I was genuinely shocked when I learned that after the encouraging news we heard on 10 November, when the negotiating teams of the European Parliament and the Council reached agreement on the final details of the next Multiannual Financial Framework and the recovery fund, two Member States - later joined by a third - made the blunt decision to hold all of Europe hostage.
Neither did the video-call between European leaders on 19 November bring a way out of the deadlock.
The "Next Generation EU" package, together with the 2021-2027 Multiannual Financial Framework (MFF), amounting to a total of €1.85 trillion, are urgently needed to enable a quick and effective recovery in all countries, and for all our citizens. If there is no agreement on the budget and the recovery fund soon, then we will clearly be faced with one of the biggest institutional and political crises of the EU. Far from being a purely political and institutional crisis, it will also deepen the economic and social crisis we are already in.
I reacted immedidately to the blockage in the Council with in a press statement, issued together with my esteemed colleagues Aurel Laurențiu Plosceanu, SOC President, and Cristian Pîrvulescu, President of the EESC´s Group on Fundamental Rights and the Rule of Law.
Most shocking is that two governments are blocking the recovery fund in order to prevent tying the EU budget to respect for the rule of law. Human rights and rule of law are intrinsic to democratic societies. There should be no opposition to them, those values are enshrined in Article 2 of the EU Treaty. Such principles are not negotiable!

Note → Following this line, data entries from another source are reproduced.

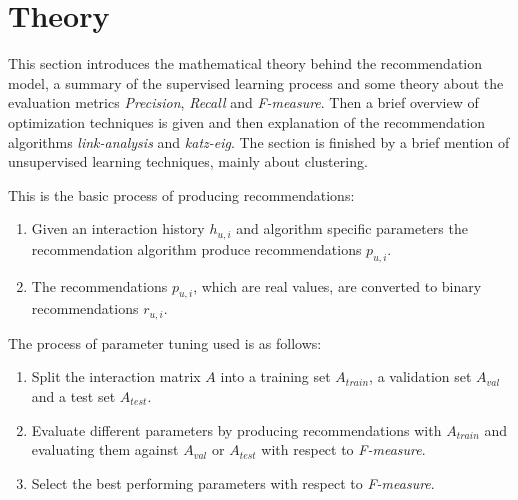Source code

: 
\section{Theory}\label{sec:theory}

This section introduces the mathematical theory behind the recommendation model, a summary of the supervised learning process and some theory about the evaluation metrics \textit{Precision}, \textit{Recall} and \textit{F-measure}. Then a brief overview of optimization techniques is given and then explanation of the recommendation algorithms \textit{link-analysis} and \textit{katz-eig}. The section is finished by a brief mention of unsupervised learning techniques, mainly about clustering.


This is the basic process of producing recommendations:

\begin{enumerate}
    \item Given an interaction history $h_{u, i}$ and algorithm specific parameters the recommendation algorithm produce recommendations $p_{u, i}$.
    \item The recommendations $p_{u, i}$, which are real values, are converted to binary recommendations $r_{u, i}$.
\end{enumerate}

The process of parameter tuning used is as follows:

\begin{enumerate}
    \item Split the interaction matrix $A$ into a training set $A_{train}$, a validation set $A_{val}$ and a test set $A_{test}$.
    \item Evaluate different parameters by producing recommendations with $A_{train}$ and evaluating them against $A_{val}$ or $A_{test}$ with respect to \textit{F-measure}.
    \item Select the best performing parameters with respect to \textit{F-measure}.
\end{enumerate}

Let me finish on a positive note: in its long history the EU has proved to be a "deal-making machine", even on politically controversial and complex issues. I sincerely hope that in the end, we will also get out of this impasse. I do not want to imagine anything else at this point.
Some political and economic analysts have come up with the idea to move forward with the recovery fund in an enhanced cooperation procedure, and decouple it from the MFF, if an agreement between all Member States is not possible. They claim that the Treaty provides this possibility. While I think that this could be considered as a last resort option, I am firmly convinced that a deal between all 27, and one that respects the rule of law, must be the aim.
Time is pressing. I therefore urge the Member States, and in particular those that are currently blocking the deal, not to deprive European citizens any longer of the much-needed recovery money.